The thresholds for emissions set in the agreement will become more stringent over time, aiming to help the industry meet the IMO’s goal of achieving net-zero emissions by around 2050. However, the agreement, which notably excludes the United States, will come into effect in 2027. Alongside this, the IMO also introduced a new marine fuel standard that will gradually phase in cleaner fuels.

Shipping emissions, which have risen over the last decade to account for about 3% of global emissions, are a result of larger vessels delivering more cargo per trip and using vast amounts of fuel. IMO Secretary-General Arsenio Dominguez highlighted the consensus achieved in the face of difficult challenges related to climate change and the modernization of shipping.

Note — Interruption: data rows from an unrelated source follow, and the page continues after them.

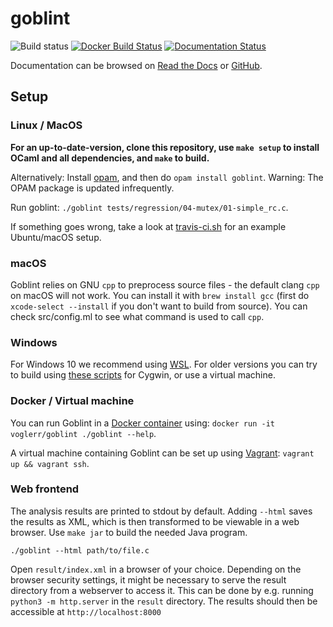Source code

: # goblint
![Build status](https://github.com/goblint/analyzer/workflows/build%20and%20run%20tests/badge.svg)
[![Docker Build Status](https://img.shields.io/docker/cloud/build/voglerr/goblint)](https://hub.docker.com/r/voglerr/goblint)
[![Documentation Status](https://readthedocs.org/projects/goblint/badge/?version=latest)](https://goblint.readthedocs.io/en/latest/?badge=latest)

Documentation can be browsed on [Read the Docs](https://goblint.readthedocs.io/en/latest/) or [GitHub](./docs/).

## Setup
### Linux / MacOS
**For an up-to-date-version, clone this repository, use `make setup` to install OCaml and all dependencies, and `make` to build.**

Alternatively: Install [opam](http://opam.ocaml.org/doc/Install.html), and then do `opam install goblint`. Warning: The OPAM package is updated infrequently.

Run goblint: `./goblint tests/regression/04-mutex/01-simple_rc.c`.

If something goes wrong, take a look at [travis-ci.sh](scripts/travis-ci.sh) for an example Ubuntu/macOS setup.

### macOS
Goblint relies on GNU `cpp` to preprocess source files - the default clang `cpp` on macOS will not work.
You can install it with `brew install gcc` (first do `xcode-select --install` if you don't want to build from source). You can check src/config.ml to see what command is used to call `cpp`.

### Windows
For Windows 10 we recommend using [WSL](https://docs.microsoft.com/de-de/windows/wsl/install-win10).
For older versions you can try to build using [these scripts](https://github.com/goblint/analyzer/tree/master/scripts/old/cygwin) for Cygwin, or use a virtual machine.

### Docker / Virtual machine
You can run Goblint in a [Docker container](https://hub.docker.com/r/voglerr/goblint/) using: `docker run -it voglerr/goblint ./goblint --help`.

A virtual machine containing Goblint can be set up using [Vagrant](http://www.vagrantup.com/): `vagrant up && vagrant ssh`.

### Web frontend
The analysis results are printed to stdout by default.
Adding `--html` saves the results as XML, which is then transformed to be viewable in a web browser.
Use `make jar` to build the needed Java program.

    ./goblint --html path/to/file.c

Open `result/index.xml` in a browser of your choice.
Depending on the browser security settings, it might be necessary to serve the result directory from a webserver to access it.
This can be done by e.g. running `python3 -m http.server` in the `result` directory. The results should then be accessible at `http://localhost:8000`

<!-- ### Web frontend -->
<!-- Use `make npm` to setup the web frontend and start serving on <http://localhost:3000>. -->
<!-- See its [README](https://github.com/vogler/goblint-webapp) for details. -->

While some environmentalists praised the decision as historic, they also expressed concerns that the measures might not be enough to drive substantial emission reductions. Emma Fenton, senior director for climate diplomacy at Opportunity Green, a U.K.-based climate nonprofit, argued that the fee could create a situation where ships simply pay to pollute rather than actively reduce their emissions, such as by switching to cleaner fuels. She said that while the agreement marks a significant step, it falls short of the ambition required to combat the climate crisis and could fail to support developing countries in transitioning to greener shipping.

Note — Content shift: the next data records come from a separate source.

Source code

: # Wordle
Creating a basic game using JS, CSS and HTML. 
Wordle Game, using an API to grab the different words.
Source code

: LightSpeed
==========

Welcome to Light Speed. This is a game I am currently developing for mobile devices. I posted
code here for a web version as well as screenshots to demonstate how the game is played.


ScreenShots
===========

On the other hand, groups like the Environmental Defense Fund welcomed the agreement, emphasizing that it represents an important move toward reducing shipping’s climate impact. Natacha Stamatiou from the Environmental Defense Fund stressed that the next step would be for member states to strengthen the fuel standard over time to encourage the industry’s adoption of zero-emission and near-zero-emission fuels, ensuring an equitable transition.

Additionally, delegates approved a proposal to establish an emissions control area in the North-East Atlantic Ocean, which will impose stricter fuel and engine controls on ships operating in the area. This will affect vessels traveling through or near ports in the United Kingdom, Greenland, France, and the Faroe Islands, as well as ships coming from North America, Asia, and other regions.

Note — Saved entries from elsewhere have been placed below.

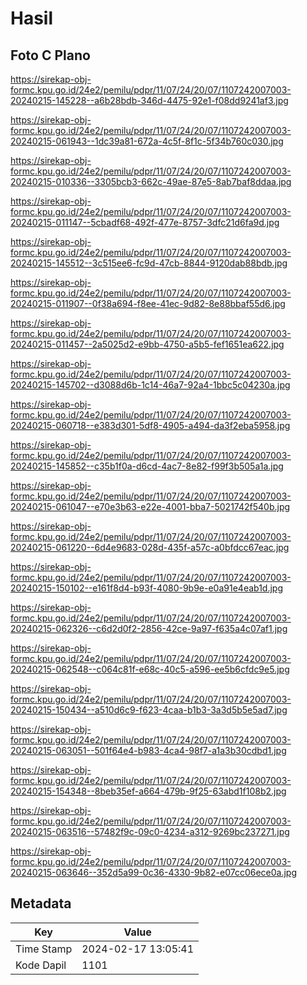 # Hasil

## Foto C Plano

https://sirekap-obj-formc.kpu.go.id/24e2/pemilu/pdpr/11/07/24/20/07/1107242007003-20240215-145228--a6b28bdb-346d-4475-92e1-f08dd9241af3.jpg

https://sirekap-obj-formc.kpu.go.id/24e2/pemilu/pdpr/11/07/24/20/07/1107242007003-20240215-061943--1dc39a81-672a-4c5f-8f1c-5f34b760c030.jpg

https://sirekap-obj-formc.kpu.go.id/24e2/pemilu/pdpr/11/07/24/20/07/1107242007003-20240215-010336--3305bcb3-662c-49ae-87e5-8ab7baf8ddaa.jpg

https://sirekap-obj-formc.kpu.go.id/24e2/pemilu/pdpr/11/07/24/20/07/1107242007003-20240215-011147--5cbadf68-492f-477e-8757-3dfc21d6fa9d.jpg

https://sirekap-obj-formc.kpu.go.id/24e2/pemilu/pdpr/11/07/24/20/07/1107242007003-20240215-145512--3c515ee6-fc9d-47cb-8844-9120dab88bdb.jpg

https://sirekap-obj-formc.kpu.go.id/24e2/pemilu/pdpr/11/07/24/20/07/1107242007003-20240215-011907--0f38a694-f8ee-41ec-9d82-8e88bbaf55d6.jpg

https://sirekap-obj-formc.kpu.go.id/24e2/pemilu/pdpr/11/07/24/20/07/1107242007003-20240215-011457--2a5025d2-e9bb-4750-a5b5-fef1651ea622.jpg

https://sirekap-obj-formc.kpu.go.id/24e2/pemilu/pdpr/11/07/24/20/07/1107242007003-20240215-145702--d3088d6b-1c14-46a7-92a4-1bbc5c04230a.jpg

https://sirekap-obj-formc.kpu.go.id/24e2/pemilu/pdpr/11/07/24/20/07/1107242007003-20240215-060718--e383d301-5df8-4905-a494-da3f2eba5958.jpg

https://sirekap-obj-formc.kpu.go.id/24e2/pemilu/pdpr/11/07/24/20/07/1107242007003-20240215-145852--c35b1f0a-d6cd-4ac7-8e82-f99f3b505a1a.jpg

https://sirekap-obj-formc.kpu.go.id/24e2/pemilu/pdpr/11/07/24/20/07/1107242007003-20240215-061047--e70e3b63-e22e-4001-bba7-5021742f540b.jpg

https://sirekap-obj-formc.kpu.go.id/24e2/pemilu/pdpr/11/07/24/20/07/1107242007003-20240215-061220--6d4e9683-028d-435f-a57c-a0bfdcc67eac.jpg

https://sirekap-obj-formc.kpu.go.id/24e2/pemilu/pdpr/11/07/24/20/07/1107242007003-20240215-150102--e161f8d4-b93f-4080-9b9e-e0a91e4eab1d.jpg

https://sirekap-obj-formc.kpu.go.id/24e2/pemilu/pdpr/11/07/24/20/07/1107242007003-20240215-062326--c6d2d0f2-2856-42ce-9a97-f635a4c07af1.jpg

https://sirekap-obj-formc.kpu.go.id/24e2/pemilu/pdpr/11/07/24/20/07/1107242007003-20240215-062548--c064c81f-e68c-40c5-a596-ee5b6cfdc9e5.jpg

https://sirekap-obj-formc.kpu.go.id/24e2/pemilu/pdpr/11/07/24/20/07/1107242007003-20240215-150434--a510d6c9-f623-4caa-b1b3-3a3d5b5e5ad7.jpg

https://sirekap-obj-formc.kpu.go.id/24e2/pemilu/pdpr/11/07/24/20/07/1107242007003-20240215-063051--501f64e4-b983-4ca4-98f7-a1a3b30cdbd1.jpg

https://sirekap-obj-formc.kpu.go.id/24e2/pemilu/pdpr/11/07/24/20/07/1107242007003-20240215-154348--8beb35ef-a664-479b-9f25-63abd1f108b2.jpg

https://sirekap-obj-formc.kpu.go.id/24e2/pemilu/pdpr/11/07/24/20/07/1107242007003-20240215-063516--57482f9c-09c0-4234-a312-9269bc237271.jpg

https://sirekap-obj-formc.kpu.go.id/24e2/pemilu/pdpr/11/07/24/20/07/1107242007003-20240215-063646--352d5a99-0c36-4330-9b82-e07cc06ece0a.jpg


## Metadata

| Key        | Value               |
| ---------- | ------------------- |
| Time Stamp | 2024-02-17 13:05:41 |
| Kode Dapil | 1101                |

The Marine Environment Protection Committee, part of the IMO, concluded its meetings in London, finalizing these decisions. One key point of contention during the discussions was how the emissions fee should be structured. More than 60 countries, led by Pacific island nations threatened by climate change, advocated for a straightforward tax on emissions per metric ton. Meanwhile, countries with large maritime fleets, such as China, Brazil, Saudi Arabia, and South Africa, preferred a credit trading model. A compromise was reached between these two approaches, though the fee is not a universal tax on all emissions.

Brazil’s negotiator noted that while the agreement might not be perfect, it represents a balanced compromise, considering each nation’s unique perspective on addressing climate change in the current geopolitical landscape.

The United States, which chose not to participate in the negotiations in London, opposed the proposed emission measures, arguing that they could burden the shipping industry and lead to inflation. The previous U.S. administration had also threatened to impose reciprocal measures if any fees were implemented.